I came across Bickels by accident because I found how the light is constructed in his museum in Ein Harod so unbelievable and was reminded that Renzo Piano adopted the same construction as Bickels for his museum building in Houston, Texas. Bickels was a very educated man, his library is part of the museum in Ein Harod. But his main interest was the special requirements of kibbutzim and cultural buildings. Yet he was also concerned with how buildings relate to one another, public squares, the many theatres that now often lie empty since television has asserted its authority. That interested me more and more: how is the social moment situated within the kibbutz? Culture is extremely important in the kibbutz movement. Bickels showed considerable invention in continually working on new solutions that were then realised in a particular kibbutz. It’s also interesting that he worked with the whole collective on this. It wasn’t about the star architect turning up and just building something, but rather everything was discussed very precisely: what do we need, what can we afford, what dimensions should the building have and what status does it have within our community?
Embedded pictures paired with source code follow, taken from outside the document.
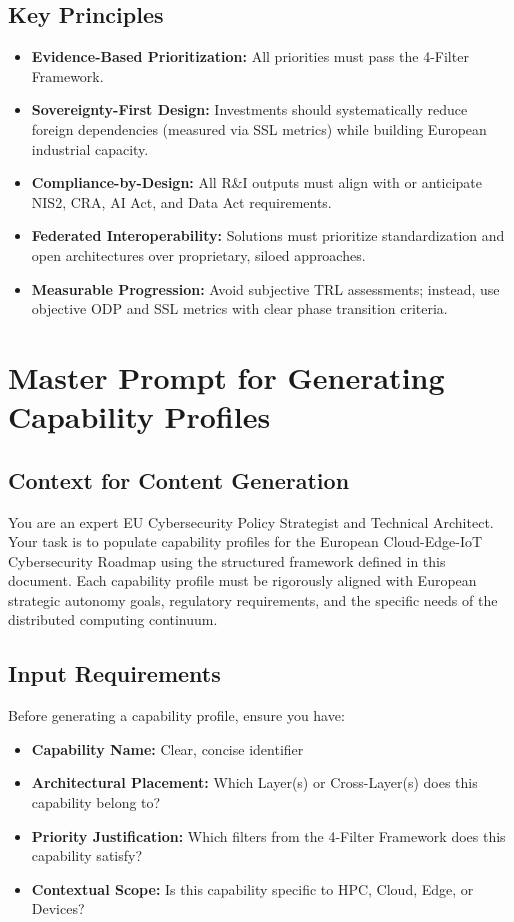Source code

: \documentclass[12pt,a4paper]{report}
\begin{document}
\subsection*{Key Principles}
\begin{itemize}
    \item \textbf{Evidence-Based Prioritization:} All priorities must pass the 4-Filter Framework.
    \item \textbf{Sovereignty-First Design:} Investments should systematically reduce foreign dependencies (measured via SSL metrics) while building European industrial capacity.
    \item \textbf{Compliance-by-Design:} All R\&I outputs must align with or anticipate NIS2, CRA, AI Act, and Data Act requirements.
    \item \textbf{Federated Interoperability:} Solutions must prioritize standardization and open architectures over proprietary, siloed approaches.
    \item \textbf{Measurable Progression:} Avoid subjective TRL assessments; instead, use objective ODP and SSL metrics with clear phase transition criteria.
\end{itemize}

\newpage
\section{Master Prompt for Generating Capability Profiles}

\subsection*{Context for Content Generation}
You are an expert EU Cybersecurity Policy Strategist and Technical Architect. Your task is to populate capability profiles for the European Cloud-Edge-IoT Cybersecurity Roadmap using the structured framework defined in this document. Each capability profile must be rigorously aligned with European strategic autonomy goals, regulatory requirements, and the specific needs of the distributed computing continuum.

\subsection*{Input Requirements}
Before generating a capability profile, ensure you have:
\begin{itemize}
    \item \textbf{Capability Name:} Clear, concise identifier
    \item \textbf{Architectural Placement:} Which Layer(s) or Cross-Layer(s) does this capability belong to?
    \item \textbf{Priority Justification:} Which filters from the 4-Filter Framework does this capability satisfy?
    \item \textbf{Contextual Scope:} Is this capability specific to HPC, Cloud, Edge, or Devices?
\end{itemize}
\end{document}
That’s a utopian form of construction. It’s the opposite of standard construction, where often nothing more is created than a sculpture for the architect. I despise it when the sculptural is paraded in such a way. That’s why the whole project is called “Streetscapes”, it’s about being out on the street and seeing what catches your eye. No individual buildings are picked out and presented as masterpieces.

The epilogue of the fourth film DIESTE [URUGUAY] shows the works that this Uruguayan architect realised at the end of his life in Spain. They come across like a mockery of his buildings in Uruguay.

They’re smaller versions of the churches we saw in Uruguay, but in Spain they don’t work. They’re perhaps more photogenic because they’re smaller and more compact, but all that we heard from the people using them in Spain is that they’re useless. They’re too hot in summer and too cold in winter and the congregation prays in the cellar, because upstairs it’s either too hot or too cold. Those were his last years and he was just repeating himself stylistically. But when you see the Iglesia de San Pedro in Durazno, where the brick hexagons are placed within one another and then you see it in Spain with double-paned glass, smaller but also heavier, then you also recognise the history of an architect who stayed true to his formal concept, even if it no longer really worked.